ABOUT THIS EXERCISE:
Make an exact copy of the listing so that no picture is carried over.

THE RECORDS:
***

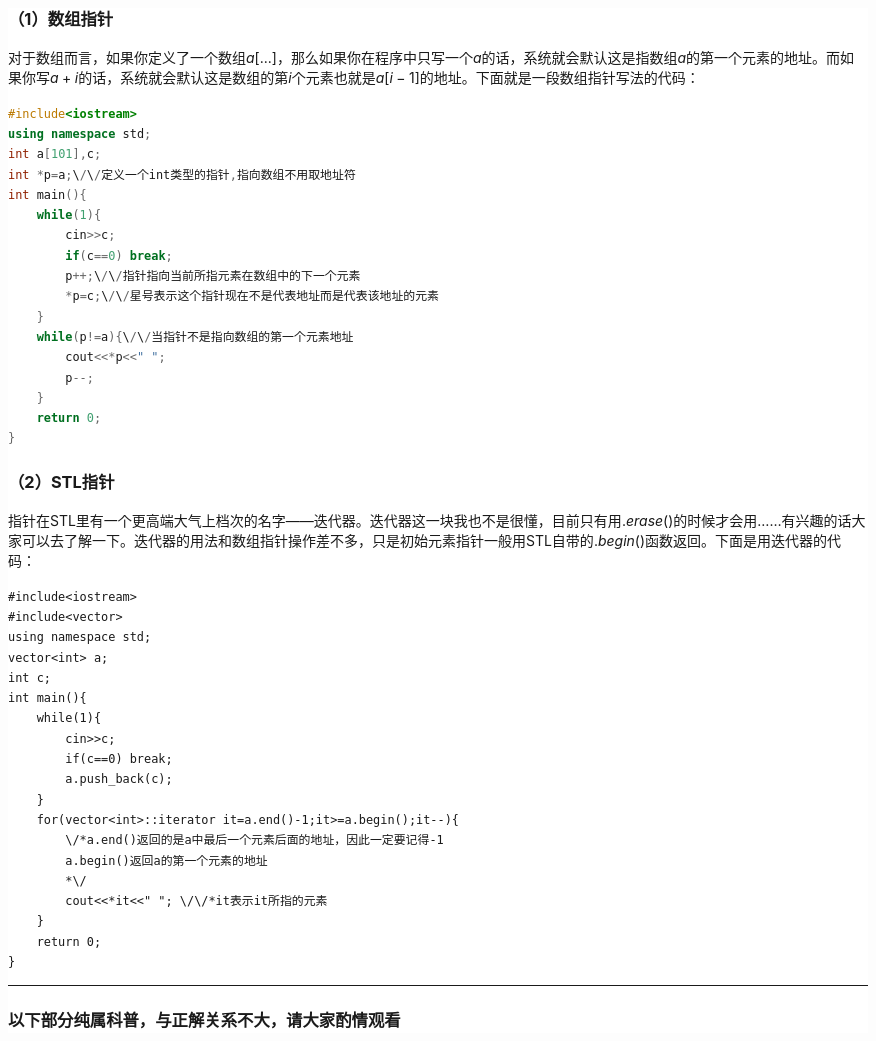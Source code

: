 ### （1）数组指针
对于数组而言，如果你定义了一个数组$a[...]$，那么如果你在程序中只写一个$a$的话，系统就会默认这是指数组$a$的第一个元素的地址。而如果你写$a+i$的话，系统就会默认这是数组的第$i$个元素也就是$a[i-1]$的地址。下面就是一段数组指针写法的代码：
```cpp
#include<iostream>
using namespace std;
int a[101],c;
int *p=a;\/\/定义一个int类型的指针,指向数组不用取地址符 
int main(){
	while(1){
		cin>>c;
		if(c==0) break;
		p++;\/\/指针指向当前所指元素在数组中的下一个元素 
		*p=c;\/\/星号表示这个指针现在不是代表地址而是代表该地址的元素 
	}
	while(p!=a){\/\/当指针不是指向数组的第一个元素地址 
		cout<<*p<<" ";
		p--;
	}
	return 0;
} 
```

### （2）STL指针
指针在STL里有一个更高端大气上档次的名字——迭代器。迭代器这一块我也不是很懂，目前只有用$.erase()$的时候才会用……有兴趣的话大家可以去了解一下。迭代器的用法和数组指针操作差不多，只是初始元素指针一般用STL自带的$.begin()$函数返回。下面是用迭代器的代码：
```
#include<iostream>
#include<vector>
using namespace std;
vector<int> a;
int c;
int main(){
	while(1){
		cin>>c;
		if(c==0) break;
		a.push_back(c);
	}
	for(vector<int>::iterator it=a.end()-1;it>=a.begin();it--){
		\/*a.end()返回的是a中最后一个元素后面的地址，因此一定要记得-1
		a.begin()返回a的第一个元素的地址 
		*\/ 
		cout<<*it<<" "; \/\/*it表示it所指的元素 
	}
	return 0;
}
```


------------
### **以下部分纯属科普，与正解关系不大，请大家酌情观看**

***

TASK SOLUTION:
Source code

: ### （1）数组指针
对于数组而言，如果你定义了一个数组$a[...]$，那么如果你在程序中只写一个$a$的话，系统就会默认这是指数组$a$的第一个元素的地址。而如果你写$a+i$的话，系统就会默认这是数组的第$i$个元素也就是$a[i-1]$的地址。下面就是一段数组指针写法的代码：
```cpp
#include<iostream>
using namespace std;
int a[101],c;
int *p=a;\/\/定义一个int类型的指针,指向数组不用取地址符 
int main(){
	while(1){
		cin>>c;
		if(c==0) break;
		p++;\/\/指针指向当前所指元素在数组中的下一个元素 
		*p=c;\/\/星号表示这个指针现在不是代表地址而是代表该地址的元素 
	}
	while(p!=a){\/\/当指针不是指向数组的第一个元素地址 
		cout<<*p<<" ";
		p--;
	}
	return 0;
} 
```

### （2）STL指针
指针在STL里有一个更高端大气上档次的名字——迭代器。迭代器这一块我也不是很懂，目前只有用$.erase()$的时候才会用……有兴趣的话大家可以去了解一下。迭代器的用法和数组指针操作差不多，只是初始元素指针一般用STL自带的$.begin()$函数返回。下面是用迭代器的代码：
```
#include<iostream>
#include<vector>
using namespace std;
vector<int> a;
int c;
int main(){
	while(1){
		cin>>c;
		if(c==0) break;
		a.push_back(c);
	}
	for(vector<int>::iterator it=a.end()-1;it>=a.begin();it--){
		\/*a.end()返回的是a中最后一个元素后面的地址，因此一定要记得-1
		a.begin()返回a的第一个元素的地址 
		*\/ 
		cout<<*it<<" "; \/\/*it表示it所指的元素 
	}
	return 0;
}
```


------------
### **以下部分纯属科普，与正解关系不大，请大家酌情观看**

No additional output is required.